Range to output from the entries below: the line containing "l'utilisateur (clé étrangère)" through the line containing "d'émissions en kgCO2". Set it down exactly, ends included, nothing else.

···

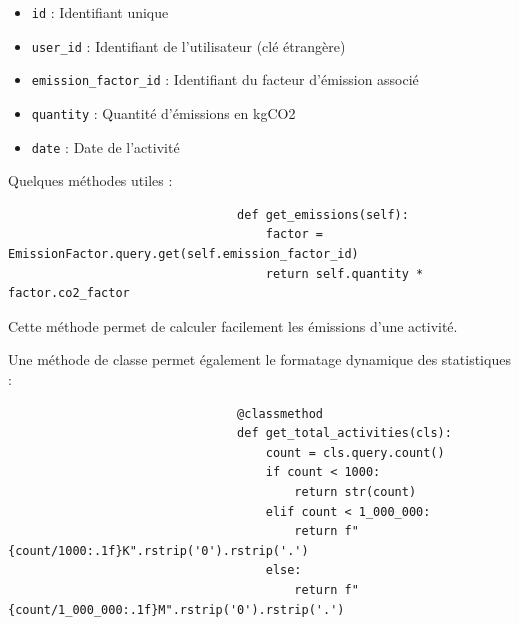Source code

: \documentclass[a4paper,11pt]{article}
\begin{document}
\begin{enumerate}
                        \begin{itemize}
                            \item \texttt{id} : Identifiant unique
                            \item \texttt{user\_id} : Identifiant de l'utilisateur (clé étrangère)
                            \item \texttt{emission\_factor\_id} : Identifiant du facteur d'émission associé
                            \item \texttt{quantity} : Quantité d'émissions en kgCO2
                            \item \texttt{date} : Date de l'activité
                        \end{itemize}

                        \noindent Quelques méthodes utiles :

                        \begin{tcolorbox}[colback=lightgray!6, colframe=black, left=-45mm, right=5mm, top=2mm, bottom=0mm, boxrule=0.1mm]
                            \begin{verbatim}
                                def get_emissions(self):
                                    factor = EmissionFactor.query.get(self.emission_factor_id)
                                    return self.quantity * factor.co2_factor
                            \end{verbatim}
                        \end{tcolorbox}

                        \noindent Cette méthode permet de calculer facilement les émissions d'une activité.

                        \noindent Une méthode de classe permet également le formatage dynamique des statistiques :

                        \begin{tcolorbox}[colback=lightgray!6, colframe=black, left=-45mm, right=5mm, top=2mm, bottom=0mm, boxrule=0.1mm]
                            \begin{verbatim}
                                @classmethod
                                def get_total_activities(cls):
                                    count = cls.query.count()
                                    if count < 1000:
                                        return str(count)
                                    elif count < 1_000_000:
                                        return f"{count/1000:.1f}K".rstrip('0').rstrip('.')
                                    else:
                                        return f"{count/1_000_000:.1f}M".rstrip('0').rstrip('.')
                            \end{verbatim}
                        \end{tcolorbox}
                \end{enumerate}
\end{document}

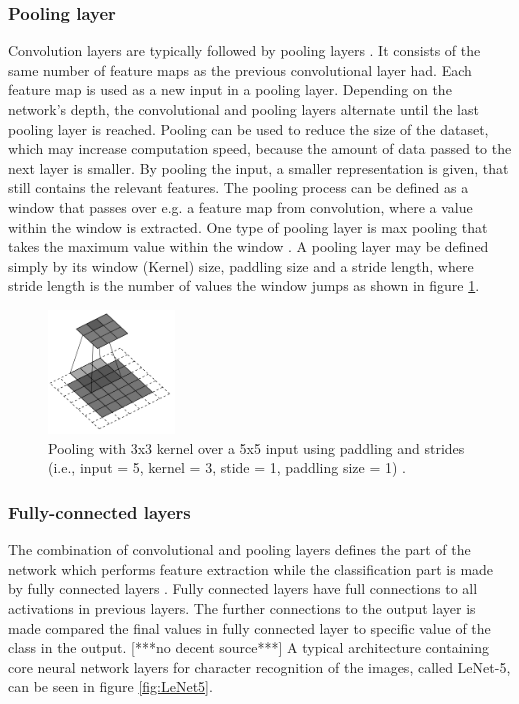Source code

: \subsubsection{Pooling layer}  
Convolution layers are typically followed by pooling layers \citep{LeCun2015, Goodfellow2016}. It consists of the same number of feature maps as the previous convolutional layer had. Each feature map is used as a new input in a pooling layer. Depending on the network's depth, the convolutional and pooling layers alternate until the last pooling layer is reached.\citep{LeCun1998}
Pooling can be used to reduce the size of the dataset, which may increase computation speed, because the amount of data passed to the next layer is smaller. By pooling the input, a smaller representation is given, that still contains the relevant features.\citep{Goodfellow2016,LeCun1998}   
\noindent  
The pooling process can be defined as a window that passes over e.g. a feature map from convolution, where a value within the window is extracted. One type of pooling layer is max pooling that takes the maximum value within the window \citep{Goodfellow2016,Dumoulin2016}. A pooling layer may be defined simply by its window (Kernel) size, paddling size and a stride length, where stride length is the number of values the window jumps as shown in figure \ref{fig:Kernel}.\citep{Dumoulin2016}

\begin{figure} [H]
\centering
\includegraphics[width=0.30\textwidth]{figures/Kernel}
\caption{Pooling with 3x3 kernel over a 5x5 input using paddling and strides (i.e., input = 5, kernel = 3, stide = 1, paddling size = 1) \citep{Dumoulin2016}.}
\label{fig:Kernel}  
\end{figure}

\subsubsection{Fully-connected layers}
The combination of convolutional and pooling layers defines the part of the network which performs feature extraction while the classification part is made by fully connected layers \citep{Goodfellow2016}. Fully connected layers have full connections to all activations in previous layers. The further connections to the output layer is made compared the final values in fully connected layer to specific value of the class in the output. [***no decent source***]
A typical architecture containing core neural network layers for character recognition of the images, called LeNet-5, can be seen in figure \ref{fig:LeNet5}.

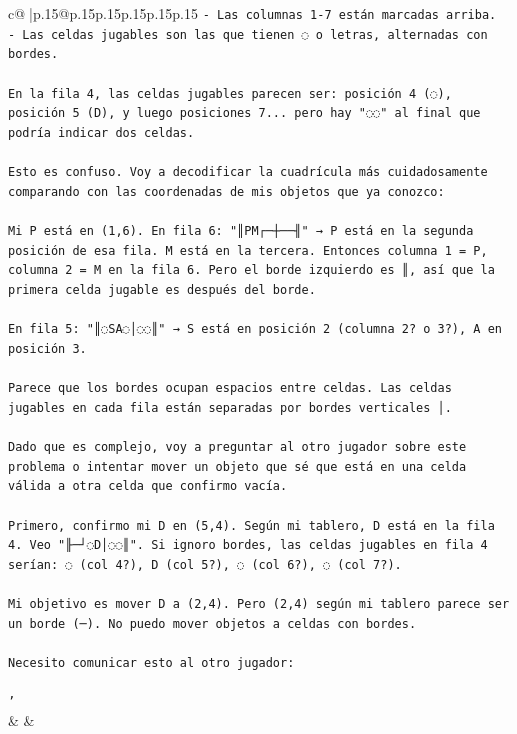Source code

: \documentclass{article}
\begin{document}
{\begin{supertabular}{c@{$\;$}|p{.15\linewidth}@{}p{.15\linewidth}p{.15\linewidth}p{.15\linewidth}p{.15\linewidth}p{.15\linewidth}}
{{{\texttt{{-} Las columnas 1{-}7 están marcadas arriba.} \\
\texttt{{-} Las celdas jugables son las que tienen ◌ o letras, alternadas con bordes.} \\
\\ 
\texttt{En la fila 4, las celdas jugables parecen ser: posición 4 (◌), posición 5 (D), y luego posiciones 7... pero hay "◌◌" al final que podría indicar dos celdas.} \\
\\ 
\texttt{Esto es confuso. Voy a decodificar la cuadrícula más cuidadosamente comparando con las coordenadas de mis objetos que ya conozco:} \\
\\ 
\texttt{Mi P está en (1,6). En fila 6: "║PM┌─┼──╢" → P está en la segunda posición de esa fila. M está en la tercera. Entonces columna 1 = P, columna 2 = M en la fila 6. Pero el borde izquierdo es ║, así que la primera celda jugable es después del borde.} \\
\\ 
\texttt{En fila 5: "║◌SA◌│◌◌║" → S está en posición 2 (columna 2? o 3?), A en posición 3.} \\
\\ 
\texttt{Parece que los bordes ocupan espacios entre celdas. Las celdas jugables en cada fila están separadas por bordes verticales │.} \\
\\ 
\texttt{Dado que es complejo, voy a preguntar al otro jugador sobre este problema o intentar mover un objeto que sé que está en una celda válida a otra celda que confirmo vacía.} \\
\\ 
\texttt{Primero, confirmo mi D en (5,4). Según mi tablero, D está en la fila 4. Veo "╟─┘◌D│◌◌║". Si ignoro bordes, las celdas jugables en fila 4 serían: ◌ (col 4?), D (col 5?), ◌ (col 6?), ◌ (col 7?). } \\
\\ 
\texttt{Mi objetivo es mover D a (2,4). Pero (2,4) según mi tablero parece ser un borde (─). No puedo mover objetos a celdas con bordes.} \\
\\ 
\texttt{Necesito comunicar esto al otro jugador:} \\
\\ 
\texttt{'} \\
            }
        }
    }
    & & \\ \\


\end{supertabular}}
\end{document}
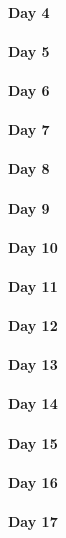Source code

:\documentclass[UTF8,a4paper,8pt]{ctexart}
\begin{document}
 	 \paragraph{Day 4       \quad     }
 	 \paragraph{Day 5       \quad     }
 	 \paragraph{Day 6       \quad     }
 	 \paragraph{Day 7       \quad     }
 	 \paragraph{Day 8       \quad     }
 	 \paragraph{Day 9       \quad     }
 	 \paragraph{Day 10      \quad     }
 	 \paragraph{Day 11      \quad     }
 	 \paragraph{Day 12      \quad     }
 	 \paragraph{Day 13      \quad     }
 	 \paragraph{Day 14      \quad     }
 	 \paragraph{Day 15      \quad     }
 	 \paragraph{Day 16      \quad     }
 	 \paragraph{Day 17      \quad     }
\end{document}
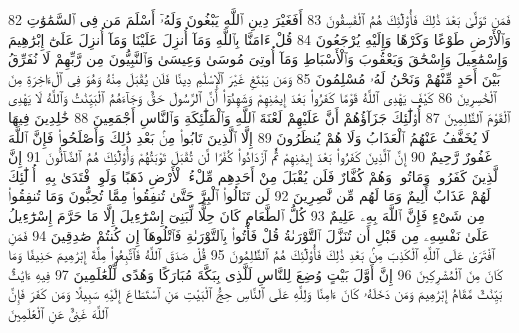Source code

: {\tiny\colorbox{cl_aya}{82}} فَمَن تَوَلَّىٰ بَعْدَ ذَٰلِكَ فَأُو۟لَٰٓئِكَ هُمُ ٱلْفَٰسِقُونَ
{\tiny\colorbox{cl_aya}{83}} أَفَغَيْرَ دِينِ ٱللَّهِ يَبْغُونَ وَلَهُۥٓ أَسْلَمَ مَن فِى ٱلسَّمَٰوَٰتِ وَٱلْأَرْضِ طَوْعًا وَكَرْهًا وَإِلَيْهِ يُرْجَعُونَ
{\tiny\colorbox{cl_aya}{84}} قُلْ ءَامَنَّا بِٱللَّهِ وَمَآ أُنزِلَ عَلَيْنَا وَمَآ أُنزِلَ عَلَىٰٓ إِبْرَٰهِيمَ وَإِسْمَٰعِيلَ وَإِسْحَٰقَ وَيَعْقُوبَ وَٱلْأَسْبَاطِ وَمَآ أُوتِىَ مُوسَىٰ وَعِيسَىٰ وَٱلنَّبِيُّونَ مِن رَّبِّهِمْ لَا نُفَرِّقُ بَيْنَ أَحَدٍ مِّنْهُمْ وَنَحْنُ لَهُۥ مُسْلِمُونَ
{\tiny\colorbox{cl_aya}{85}} وَمَن يَبْتَغِ غَيْرَ ٱلْإِسْلَٰمِ دِينًا فَلَن يُقْبَلَ مِنْهُ وَهُوَ فِى ٱلْءَاخِرَةِ مِنَ ٱلْخَٰسِرِينَ
{\tiny\colorbox{cl_aya}{86}} كَيْفَ يَهْدِى ٱللَّهُ قَوْمًا كَفَرُوا۟ بَعْدَ إِيمَٰنِهِمْ وَشَهِدُوٓا۟ أَنَّ ٱلرَّسُولَ حَقٌّ وَجَآءَهُمُ ٱلْبَيِّنَٰتُ وَٱللَّهُ لَا يَهْدِى ٱلْقَوْمَ ٱلظَّٰلِمِينَ
{\tiny\colorbox{cl_aya}{87}} أُو۟لَٰٓئِكَ جَزَآؤُهُمْ أَنَّ عَلَيْهِمْ لَعْنَةَ ٱللَّهِ وَٱلْمَلَٰٓئِكَةِ وَٱلنَّاسِ أَجْمَعِينَ
{\tiny\colorbox{cl_aya}{88}} خَٰلِدِينَ فِيهَا لَا يُخَفَّفُ عَنْهُمُ ٱلْعَذَابُ وَلَا هُمْ يُنظَرُونَ
{\tiny\colorbox{cl_aya}{89}} إِلَّا ٱلَّذِينَ تَابُوا۟ مِنۢ بَعْدِ ذَٰلِكَ وَأَصْلَحُوا۟ فَإِنَّ ٱللَّهَ غَفُورٌ رَّحِيمٌ
{\tiny\colorbox{cl_aya}{90}} إِنَّ ٱلَّذِينَ كَفَرُوا۟ بَعْدَ إِيمَٰنِهِمْ ثُمَّ ٱزْدَادُوا۟ كُفْرًا لَّن تُقْبَلَ تَوْبَتُهُمْ وَأُو۟لَٰٓئِكَ هُمُ ٱلضَّآلُّونَ
{\tiny\colorbox{cl_aya}{91}} إِنَّ ٱلَّذِينَ كَفَرُوا۟ وَمَاتُوا۟ وَهُمْ كُفَّارٌ فَلَن يُقْبَلَ مِنْ أَحَدِهِم مِّلْءُ ٱلْأَرْضِ ذَهَبًا وَلَوِ ٱفْتَدَىٰ بِهِۦٓ أُو۟لَٰٓئِكَ لَهُمْ عَذَابٌ أَلِيمٌ وَمَا لَهُم مِّن نَّٰصِرِينَ
{\tiny\colorbox{cl_aya}{92}} لَن تَنَالُوا۟ ٱلْبِرَّ حَتَّىٰ تُنفِقُوا۟ مِمَّا تُحِبُّونَ وَمَا تُنفِقُوا۟ مِن شَىْءٍ فَإِنَّ ٱللَّهَ بِهِۦ عَلِيمٌ
{\tiny\colorbox{cl_aya}{93}} كُلُّ ٱلطَّعَامِ كَانَ حِلًّا لِّبَنِىٓ إِسْرَٰٓءِيلَ إِلَّا مَا حَرَّمَ إِسْرَٰٓءِيلُ عَلَىٰ نَفْسِهِۦ مِن قَبْلِ أَن تُنَزَّلَ ٱلتَّوْرَىٰةُ قُلْ فَأْتُوا۟ بِٱلتَّوْرَىٰةِ فَٱتْلُوهَآ إِن كُنتُمْ صَٰدِقِينَ
{\tiny\colorbox{cl_aya}{94}} فَمَنِ ٱفْتَرَىٰ عَلَى ٱللَّهِ ٱلْكَذِبَ مِنۢ بَعْدِ ذَٰلِكَ فَأُو۟لَٰٓئِكَ هُمُ ٱلظَّٰلِمُونَ
{\tiny\colorbox{cl_aya}{95}} قُلْ صَدَقَ ٱللَّهُ فَٱتَّبِعُوا۟ مِلَّةَ إِبْرَٰهِيمَ حَنِيفًا وَمَا كَانَ مِنَ ٱلْمُشْرِكِينَ
{\tiny\colorbox{cl_aya}{96}} إِنَّ أَوَّلَ بَيْتٍ وُضِعَ لِلنَّاسِ لَلَّذِى بِبَكَّةَ مُبَارَكًا وَهُدًى لِّلْعَٰلَمِينَ
{\tiny\colorbox{cl_aya}{97}} فِيهِ ءَايَٰتٌۢ بَيِّنَٰتٌ مَّقَامُ إِبْرَٰهِيمَ وَمَن دَخَلَهُۥ كَانَ ءَامِنًا وَلِلَّهِ عَلَى ٱلنَّاسِ حِجُّ ٱلْبَيْتِ مَنِ ٱسْتَطَاعَ إِلَيْهِ سَبِيلًا وَمَن كَفَرَ فَإِنَّ ٱللَّهَ غَنِىٌّ عَنِ ٱلْعَٰلَمِينَ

···

**COMPLETED TASK**
                            \item \texttt{user\_id} : Identifiant de l'utilisateur (clé étrangère)
                            \item \texttt{emission\_factor\_id} : Identifiant du facteur d'émission associé
                            \item \texttt{quantity} : Quantité d'émissions en kgCO2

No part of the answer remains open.